Archaeologists discover 3,500-year-old ancient Egyptian tomb

(ORDO NEWS) — Archaeologists have found an ancient tomb, which is approximately 3,500 years old. The tomb dates back to the time when the pharaohs Akhenaten and Tutankhamen ruled Egypt.

Egyptian archaeologists have reported the discovery of an ancient tomb near Luxor that they believe is about 3,500 years old and likely contains the remains of the pharaohs of the Eighteenth Dynasty.

The tomb was excavated by a team of archaeologists from Egypt and Britain on the west bank of the Nile River.

According to the head of the Egyptian Supreme Council of Antiquities, Mostafa Waziri, it is here that the famous Valley of the Queens and the Valley of the Kings meet.

Experts have determined that the tombs can be traced back to the eighteenth dynasty of Akhenaten and Tutankhamun.

The Eighteenth Dynasty includes the pharaohs who ruled Egypt between 1575 and 1295 BC.

This era is considered to be the maximum flourishing of the civilization of the pharaohs and the moment of significant territorial expansion.

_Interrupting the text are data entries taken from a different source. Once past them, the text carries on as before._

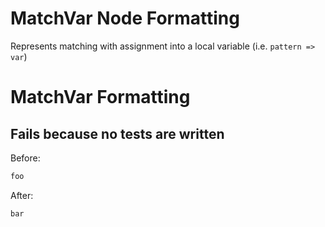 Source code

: <!-- BEGIN_AUTOGENERATED -->
# MatchVar Node Formatting

Represents matching with assignment into a local variable (i.e. `pattern => var`)
<!-- END_AUTOGENERATED -->
# MatchVar Formatting

## Fails because no tests are written

Before:
```ruby
foo
```

After:
```ruby
bar
```
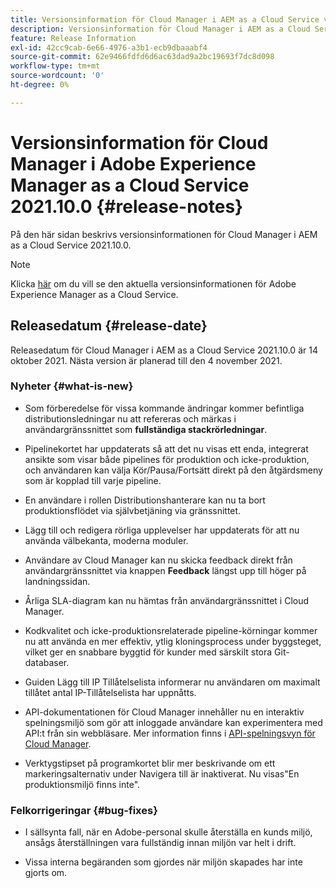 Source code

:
 ```yaml
---
title: Versionsinformation för Cloud Manager i AEM as a Cloud Service version 2021.10.0
description: Versionsinformation för Cloud Manager i AEM as a Cloud Service version 2021.10.0
feature: Release Information
exl-id: 42cc9cab-6e66-4976-a3b1-ecb9dbaaabf4
source-git-commit: 62e9466fdfd6d6ac63dad9a2bc19693f7dc8d098
workflow-type: tm+mt
source-wordcount: '0'
ht-degree: 0%

---
```


# Versionsinformation för Cloud Manager i Adobe Experience Manager as a Cloud Service 2021.10.0 {#release-notes}

På den här sidan beskrivs versionsinformationen för Cloud Manager i AEM as a Cloud Service 2021.10.0.

>[!NOTE]
>Klicka [här](https://experienceleague.adobe.com/docs/experience-manager-cloud-service/release-notes/release-notes/release-notes-current.html) om du vill se den aktuella versionsinformationen för Adobe Experience Manager as a Cloud Service.

## Releasedatum {#release-date}

Releasedatum för Cloud Manager i AEM as a Cloud Service 2021.10.0 är 14 oktober 2021.
Nästa version är planerad till den 4 november 2021.

### Nyheter {#what-is-new}

* Som förberedelse för vissa kommande ändringar kommer befintliga distributionsledningar nu att refereras och märkas i användargränssnittet som **fullständiga stackrörledningar**.

* Pipelinekortet har uppdaterats så att det nu visas ett enda, integrerat ansikte som visar både pipelines för produktion och icke-produktion, och användaren kan välja Kör/Pausa/Fortsätt direkt på den åtgärdsmeny som är kopplad till varje pipeline.

* En användare i rollen Distributionshanterare kan nu ta bort produktionsflödet via självbetjäning via gränssnittet.

* Lägg till och redigera rörliga upplevelser har uppdaterats för att nu använda välbekanta, moderna moduler.

* Användare av Cloud Manager kan nu skicka feedback direkt från användargränssnittet via knappen **Feedback** längst upp till höger på landningssidan.

* Årliga SLA-diagram kan nu hämtas från användargränssnittet i Cloud Manager.

* Kodkvalitet och icke-produktionsrelaterade pipeline-körningar kommer nu att använda en mer effektiv, ytlig kloningsprocess under byggsteget, vilket ger en snabbare byggtid för kunder med särskilt stora Git-databaser.

* Guiden Lägg till IP Tillåtelselista informerar nu användaren om maximalt tillåtet antal IP-Tillåtelselista har uppnåtts.

* API-dokumentationen för Cloud Manager innehåller nu en interaktiv spelningsmiljö som gör att inloggade användare kan experimentera med API:t från sin webbläsare. Mer information finns i [API-spelningsvyn för Cloud Manager](https://www.adobe.io/experience-cloud/cloud-manager/reference/playground/).

* Verktygstipset på programkortet blir mer beskrivande om ett markeringsalternativ under Navigera till är inaktiverat. Nu visas&quot;En produktionsmiljö finns inte&quot;.

### Felkorrigeringar {#bug-fixes}

* I sällsynta fall, när en Adobe-personal skulle återställa en kunds miljö, ansågs återställningen vara fullständig innan miljön var helt i drift.

* Vissa interna begäranden som gjordes när miljön skapades har inte gjorts om.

It also marks the beginning of a period called the New Kingdom of Egypt.

Archaeologists discover 3 500 year old ancient Egyptian tomb 1

Piers Litherland of the University of Cambridge said the tomb could belong to a royal wife or a princess from the line of Thutmose.

Meanwhile, his Egyptian colleague explains that the inside of the tomb was in very poor condition and that part of it, including the inscriptions, was destroyed in ancient floods that filled the burial chambers with deposits of sand and limestone.

Egyptian archaeologists and their colleagues from around the world have made several significant archaeological discoveries in recent years.

Many of them were made in the necropolis of Saqqara, south of Cairo. In Saqqara, the Step Pyramid of Djoser was discovered, which experts consider to be the first Egyptian pyramid.

But despite the many discoveries, critics say this spate of excavations has favored finds that draw more media attention than academic research.

This contributes to the Egyptian authorities’ efforts to revive their vital tourism industry.